At the March 4 Justice protest outside Parliament House in Canberra, Higgins stated that “we are here today not because we want to be here, but because we have to be here. We fundamentally recognize the system is broken, the glass ceiling is still in place and there are significant failings in the power structures within our institutions”. She then stressed that “there is a confronting sense of banality about sexual violence in our community… I wasn’t a person who had just gone through a life changing traumatic event, I was a political problem”. Higgins then emphasized that “my story was on the front page for the sole reason that it is a painful reminder to women that if it [sexual assault] can happen in Parliament House then it can truly happen anywhere”.
In response to the March 4 Justice protests, the Prime Minister of Australia, Scott Morrison, during question time in Parliament House stated that “not far from here, such marches even now are being met with bullets, but not here in this country’. ‘This is a triumph of democracy when we see these things take place”.
The Prime Minister’s comment were met with criticism.
UN committee member Natasha Stott Despoja stated “that this is not the example that is required to celebrate the notions of liberal democracy”. She then responded to the treasurer Josh Frydenberg’s comment about the PM ‘championing Australia’s democracy’ stating that the PM’s comment “was a poor choice of words” and that “any reference to such violence whether it was well intended or not was just completely inappropriate”.

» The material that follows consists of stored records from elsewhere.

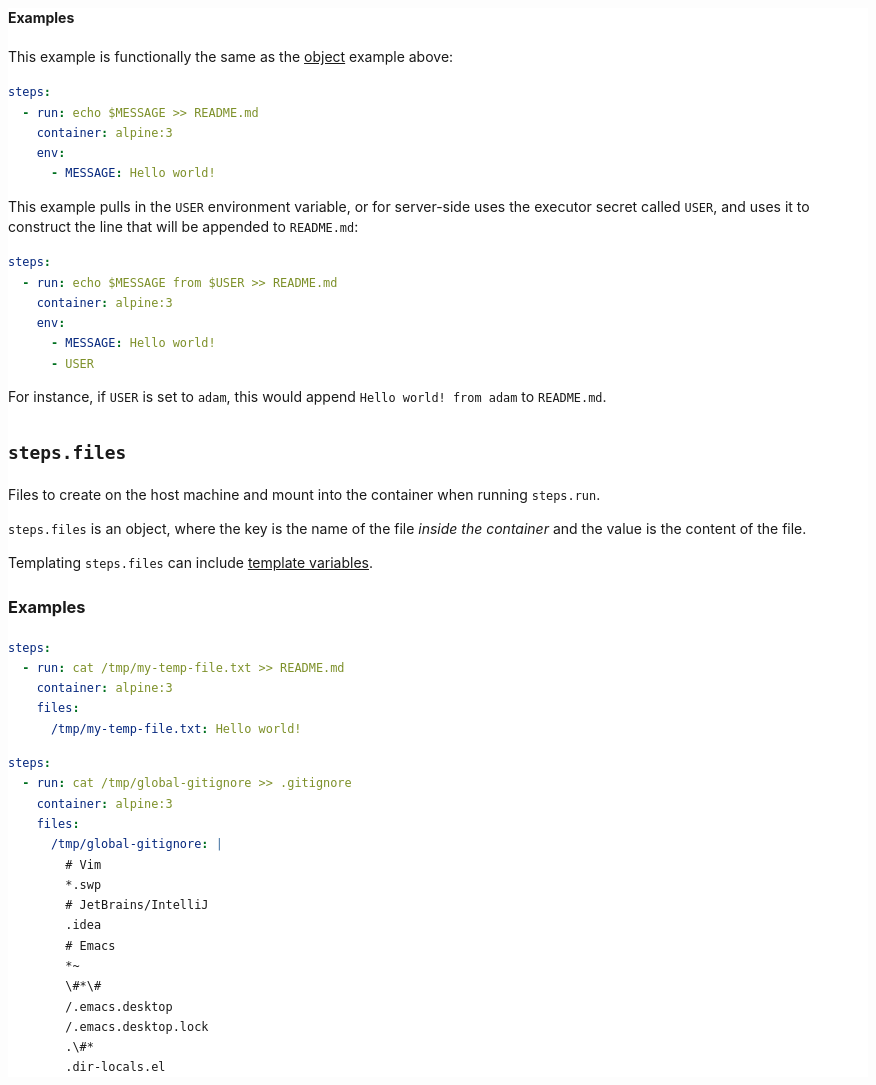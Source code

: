 #### Examples

This example is functionally the same as the [object](#environment-object) example above:

```yaml
steps:
  - run: echo $MESSAGE >> README.md
    container: alpine:3
    env:
      - MESSAGE: Hello world!
```

This example pulls in the `USER` environment variable, or for server-side uses the executor secret called `USER`, and uses it to construct the line that will be appended to `README.md`:

```yaml
steps:
  - run: echo $MESSAGE from $USER >> README.md
    container: alpine:3
    env:
      - MESSAGE: Hello world!
      - USER
```

For instance, if `USER` is set to `adam`, this would append `Hello world! from adam` to `README.md`.

## `steps.files`

Files to create on the host machine and mount into the container when running `steps.run`.

`steps.files` is an object, where the key is the name of the file _inside the container_ and the value is the content of the file.

<aside class="note">
<span class="badge badge-feature">Templating</span> <code>steps.files</code> can include <a href="batch_spec_templating">template variables</a>.
</aside>

### Examples

```yaml
steps:
  - run: cat /tmp/my-temp-file.txt >> README.md
    container: alpine:3
    files:
      /tmp/my-temp-file.txt: Hello world!
```

```yaml
steps:
  - run: cat /tmp/global-gitignore >> .gitignore
    container: alpine:3
    files:
      /tmp/global-gitignore: |
        # Vim
        *.swp
        # JetBrains/IntelliJ
        .idea
        # Emacs
        *~
        \#*\#
        /.emacs.desktop
        /.emacs.desktop.lock
        .\#*
        .dir-locals.el
```
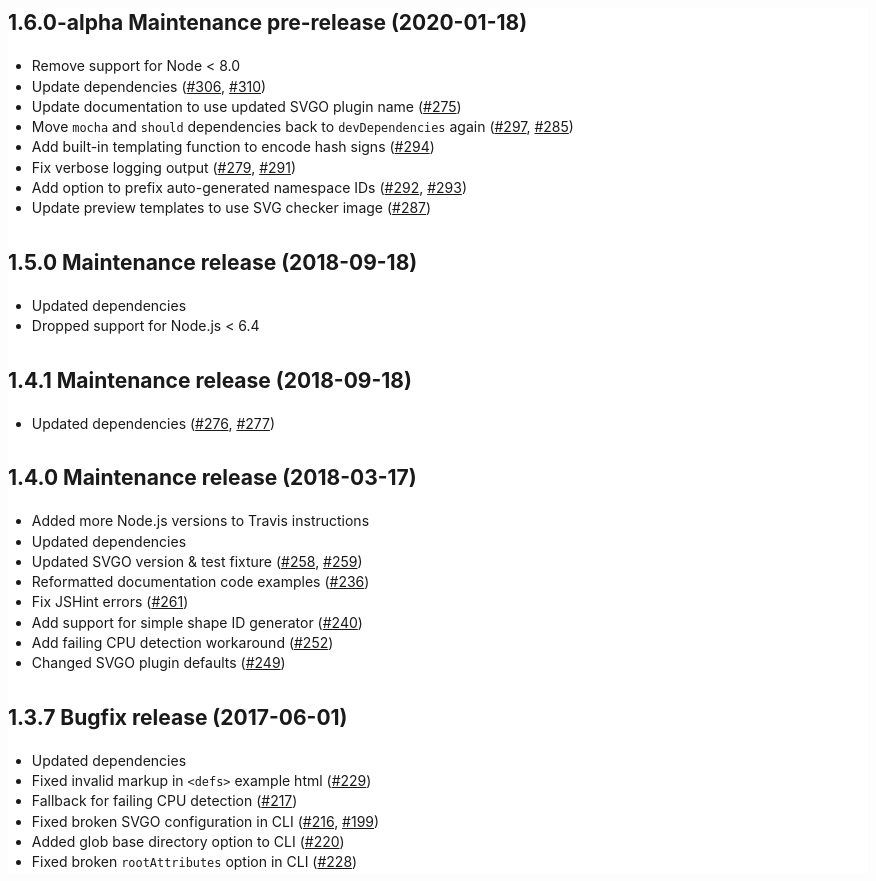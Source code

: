 ## 1.6.0-alpha Maintenance pre-release (2020-01-18)

* Remove support for Node < 8.0
* Update dependencies ([#306](https://github.com/svg-sprite/svg-sprite/pull/306), [#310](https://github.com/svg-sprite/svg-sprite/pull/310))
* Update documentation to use updated SVGO plugin name ([#275](https://github.com/svg-sprite/svg-sprite/pull/275))
* Move `mocha` and `should` dependencies back to `devDependencies` again ([#297](https://github.com/svg-sprite/svg-sprite/pull/297), [#285](https://github.com/svg-sprite/svg-sprite/issues/285))
* Add built-in templating function to encode hash signs ([#294](https://github.com/svg-sprite/svg-sprite/pull/294))
* Fix verbose logging output ([#279](https://github.com/svg-sprite/svg-sprite/issues/279), [#291](https://github.com/svg-sprite/svg-sprite/pull/291))
* Add option to prefix auto-generated namespace IDs ([#292](https://github.com/svg-sprite/svg-sprite/issues/292), [#293](https://github.com/svg-sprite/svg-sprite/issues/293))
* Update preview templates to use SVG checker image ([#287](https://github.com/svg-sprite/svg-sprite/pull/287))

## 1.5.0 Maintenance release (2018-09-18)

* Updated dependencies
* Dropped support for Node.js < 6.4

## 1.4.1 Maintenance release (2018-09-18)

* Updated dependencies ([#276](https://github.com/svg-sprite/svg-sprite/pull/276), [#277](https://github.com/svg-sprite/svg-sprite/pull/277))

## 1.4.0 Maintenance release (2018-03-17)

* Added more Node.js versions to Travis instructions
* Updated dependencies
* Updated SVGO version & test fixture ([#258](https://github.com/svg-sprite/svg-sprite/pull/258), [#259](https://github.com/svg-sprite/svg-sprite/issues/259))
* Reformatted documentation code examples ([#236](https://github.com/svg-sprite/svg-sprite/pull/236))
* Fix JSHint errors ([#261](https://github.com/svg-sprite/svg-sprite/pull/261))
* Add support for simple shape ID generator ([#240](https://github.com/svg-sprite/svg-sprite/pull/240))
* Add failing CPU detection workaround ([#252](https://github.com/svg-sprite/svg-sprite/issues/252))
* Changed SVGO plugin defaults ([#249](https://github.com/svg-sprite/svg-sprite/issues/249))

## 1.3.7 Bugfix release (2017-06-01)

* Updated dependencies
* Fixed invalid markup in `<defs>` example html ([#229](https://github.com/svg-sprite/svg-sprite/issues/229))
* Fallback for failing CPU detection ([#217](https://github.com/svg-sprite/svg-sprite/pull/217))
* Fixed broken SVGO configuration in CLI ([#216](https://github.com/svg-sprite/svg-sprite/pull/216), [#199](https://github.com/svg-sprite/svg-sprite/issues/199))
* Added glob base directory option to CLI ([#220](https://github.com/svg-sprite/svg-sprite/issues/220))
* Fixed broken `rootAttributes` option in CLI ([#228](https://github.com/svg-sprite/svg-sprite/issues/228))
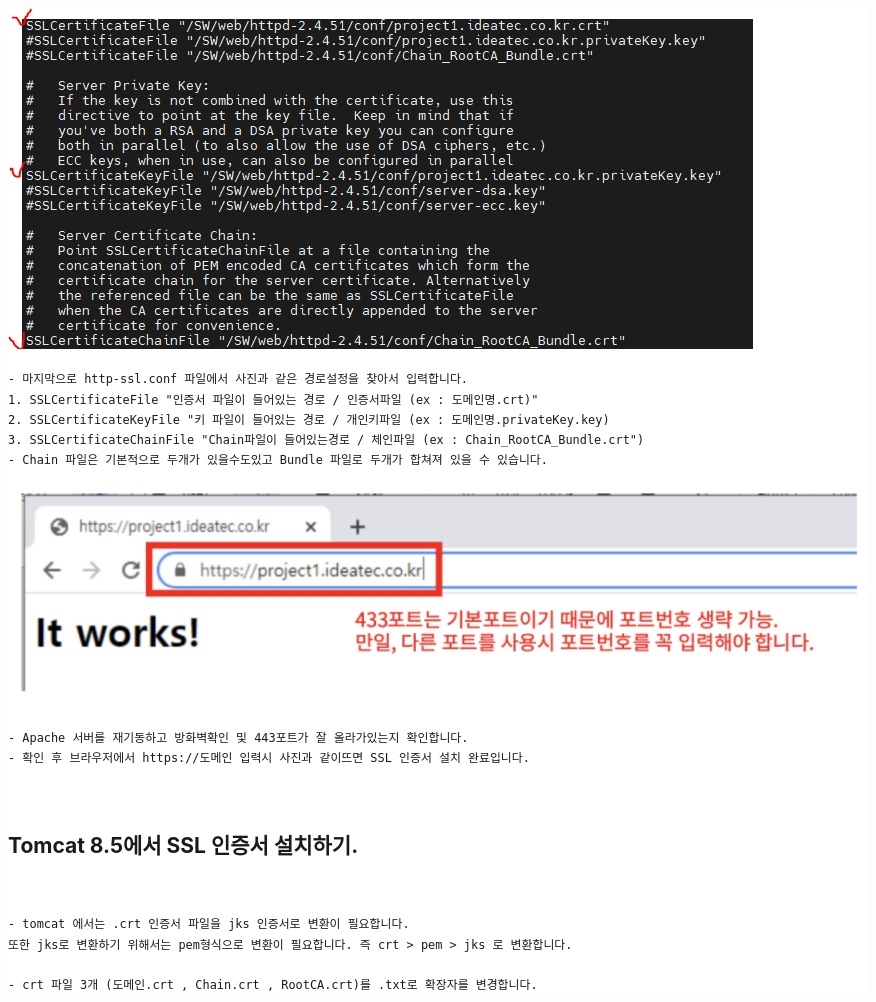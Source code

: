 ![4](../image/hbshin/20211103/4.PNG)

```
- 마지막으로 http-ssl.conf 파일에서 사진과 같은 경로설정을 찾아서 입력합니다.
1. SSLCertificateFile "인증서 파일이 들어있는 경로 / 인증서파일 (ex : 도메인명.crt)"
2. SSLCertificateKeyFile "키 파일이 들어있는 경로 / 개인키파일 (ex : 도메인명.privateKey.key)
3. SSLCertificateChainFile "Chain파일이 들어있는경로 / 체인파일 (ex : Chain_RootCA_Bundle.crt")
- Chain 파일은 기본적으로 두개가 있을수도있고 Bundle 파일로 두개가 합쳐져 있을 수 있습니다.
```
![5](../image/hbshin/20211103/5.PNG)

```
- Apache 서버를 재기동하고 방화벽확인 및 443포트가 잘 올라가있는지 확인합니다. 
- 확인 후 브라우저에서 https://도메인 입력시 사진과 같이뜨면 SSL 인증서 설치 완료입니다.
```
<br>

## Tomcat 8.5에서 SSL 인증서 설치하기.
<br>

```
- tomcat 에서는 .crt 인증서 파일을 jks 인증서로 변환이 필요합니다.
또한 jks로 변환하기 위해서는 pem형식으로 변환이 필요합니다. 즉 crt > pem > jks 로 변환합니다.

- crt 파일 3개 (도메인.crt , Chain.crt , RootCA.crt)를 .txt로 확장자를 변경합니다.
```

In response to the PM comments, Australia’s Greens Party leader, Adam Bandt, stated that “it was time for men to start listening… its up to men now to change their behaviour”.
Janine Hendry, a March 4 Justice organiser, ran into the Deputy Prime Minister inside Parliament before the protest and demanded him to read over the Human Rights Commission’s Respect@Work Inquiry Report that thoroughly analyses workplace sexual harassment in Australia. The report also outlines reviews and recommendations on how to further improve Australia’s workplace culture and prevent sexual harassment.
Recommendations outlined in this report included the implementation of a National Sexual Harassment Research Agency which would help develop research pertaining to sexual harassment. This agency would also help implement and guide effective policies and practices. The report also highlighted multiple strategies on how to prevent sexual assault in workplaces. This included the implementation of social change strategies, such as a national campaign that helps increase knowledge about sexual harassment as well as introducing educational initiatives targeted towards young people to help them better identify work place rights.
This report was handed to Parliament more than 12 months ago, yet the Australian government has not taken any action.
The Australian government’s handling of Brittney Higgins’ sexual assault and their unwillingness to review the 2020 Human Rights Commission report shows just how indifferent and apathetic our leaders are when it comes to women’s safety . This is a serious issue that needs federal attention. If our leaders are unable to hold perpetrators accountable and fail to provide proper support to victims, then they should not be in leadership positions.